## Excerpted data
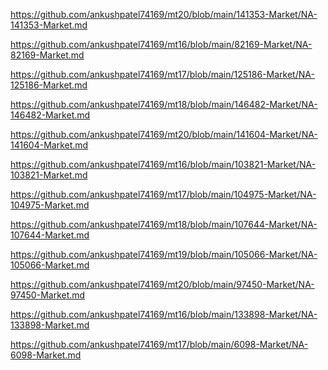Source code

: <p><a href="https://github.com/ankushpatel74169/mt20/blob/main/141353-Market/NA-141353-Market.md">https://github.com/ankushpatel74169/mt20/blob/main/141353-Market/NA-141353-Market.md</a></p><p><a href="https://github.com/ankushpatel74169/mt16/blob/main/82169-Market/NA-82169-Market.md">https://github.com/ankushpatel74169/mt16/blob/main/82169-Market/NA-82169-Market.md</a></p><p><a href="https://github.com/ankushpatel74169/mt17/blob/main/125186-Market/NA-125186-Market.md">https://github.com/ankushpatel74169/mt17/blob/main/125186-Market/NA-125186-Market.md</a></p><p><a href="https://github.com/ankushpatel74169/mt18/blob/main/146482-Market/NA-146482-Market.md">https://github.com/ankushpatel74169/mt18/blob/main/146482-Market/NA-146482-Market.md</a></p><p><a href="https://github.com/ankushpatel74169/mt20/blob/main/141604-Market/NA-141604-Market.md">https://github.com/ankushpatel74169/mt20/blob/main/141604-Market/NA-141604-Market.md</a></p><p><a href="https://github.com/ankushpatel74169/mt16/blob/main/103821-Market/NA-103821-Market.md">https://github.com/ankushpatel74169/mt16/blob/main/103821-Market/NA-103821-Market.md</a></p><p><a href="https://github.com/ankushpatel74169/mt17/blob/main/104975-Market/NA-104975-Market.md">https://github.com/ankushpatel74169/mt17/blob/main/104975-Market/NA-104975-Market.md</a></p><p><a href="https://github.com/ankushpatel74169/mt18/blob/main/107644-Market/NA-107644-Market.md">https://github.com/ankushpatel74169/mt18/blob/main/107644-Market/NA-107644-Market.md</a></p><p><a href="https://github.com/ankushpatel74169/mt19/blob/main/105066-Market/NA-105066-Market.md">https://github.com/ankushpatel74169/mt19/blob/main/105066-Market/NA-105066-Market.md</a></p><p><a href="https://github.com/ankushpatel74169/mt20/blob/main/97450-Market/NA-97450-Market.md">https://github.com/ankushpatel74169/mt20/blob/main/97450-Market/NA-97450-Market.md</a></p><p><a href="https://github.com/ankushpatel74169/mt16/blob/main/133898-Market/NA-133898-Market.md">https://github.com/ankushpatel74169/mt16/blob/main/133898-Market/NA-133898-Market.md</a></p><p><a href="https://github.com/ankushpatel74169/mt17/blob/main/6098-Market/NA-6098-Market.md">https://github.com/ankushpatel74169/mt17/blob/main/6098-Market/NA-6098-Market.md</a></p>
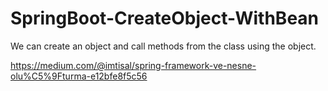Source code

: # SpringBoot-CreateObject-WithBean

We can create an object and call methods from the class using the object. 

https://medium.com/@imtisal/spring-framework-ve-nesne-olu%C5%9Fturma-e12bfe8f5c56
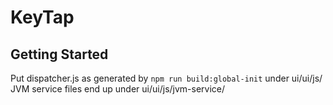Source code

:# KeyTap

## Getting Started

Put dispatcher.js as generated by `npm run build:global-init` under ui/ui/js/
JVM service files end up under ui/ui/js/jvm-service/
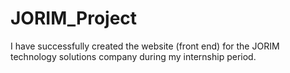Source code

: # JORIM_Project

I have successfully created the website (front end) for the JORIM technology solutions company during my internship period.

## Problem to work on
Find the word "under" in the data and show each line that holds it.

## Task output
Put dispatcher.js as generated by `npm run build:global-init` under ui/ui/js/
JVM service files end up under ui/ui/js/jvm-service/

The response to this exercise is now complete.